The human genome is diploid, which requires to assign heterozygous single nucleotide polymorphisms (SNPs) to the two copies of the genome. The resulting haplotypes, lists of SNPs belonging to each copy, are crucial for downstream analyses in population genetics. Currently, statistical approaches, which are oblivious to direct read information, constitute the state-of-the-art. Haplotype assembly, which addresses phasing directly from sequencing reads, suffers from the fact that sequencing reads of the current generation are too short to serve the purposes of genome-wide phasing.
While future-technology sequencing reads will contain sufficient amounts of SNPs per read for phasing, they are also likely to suffer from higher sequencing error rates.

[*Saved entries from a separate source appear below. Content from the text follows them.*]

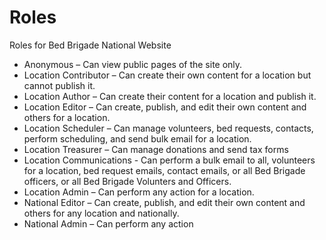 # Roles

Roles for Bed Brigade National Website

* Anonymous – Can view public pages of the site only.
* Location Contributor – Can create their own content for a location but cannot publish it.
* Location Author – Can create their content for a location and publish it.
* Location Editor – Can create, publish, and edit their own content and others for a location.
* Location Scheduler – Can manage volunteers, bed requests, contacts, perform scheduling, and send bulk email for a location.
* Location Treasurer – Can manage donations and send tax forms
* Location Communications - Can perform a bulk email to all, volunteers for a location, bed request emails, contact emails, or all Bed Brigade officers, or all Bed Brigade Volunters and Officers. 
* Location Admin – Can perform any action for a location.
* National Editor – Can create, publish, and edit their own content and others for any location and nationally.
* National Admin – Can perform any action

I will describe WhatsHap, the first approach that yields provably optimal solutions to the weighted minimum error correction problem in runtime linear in the number of SNPs. WhatsHap is a fixed parameter tractable (FPT) approach with coverage as the parameter. We demonstrate that WhatsHap can handle datasets of coverage up to 15x, and that 15x are generally enough for reliably phasing long reads, even at significantly elevated sequencing error rates.
I will then show some theoretical results on the optimization problem that lead to HapCol, a fixed parameter algorithm and tool with the number of errors as the parameter. HapCol can handle coverage higher than WhatsHap while being more sensible to the error rate.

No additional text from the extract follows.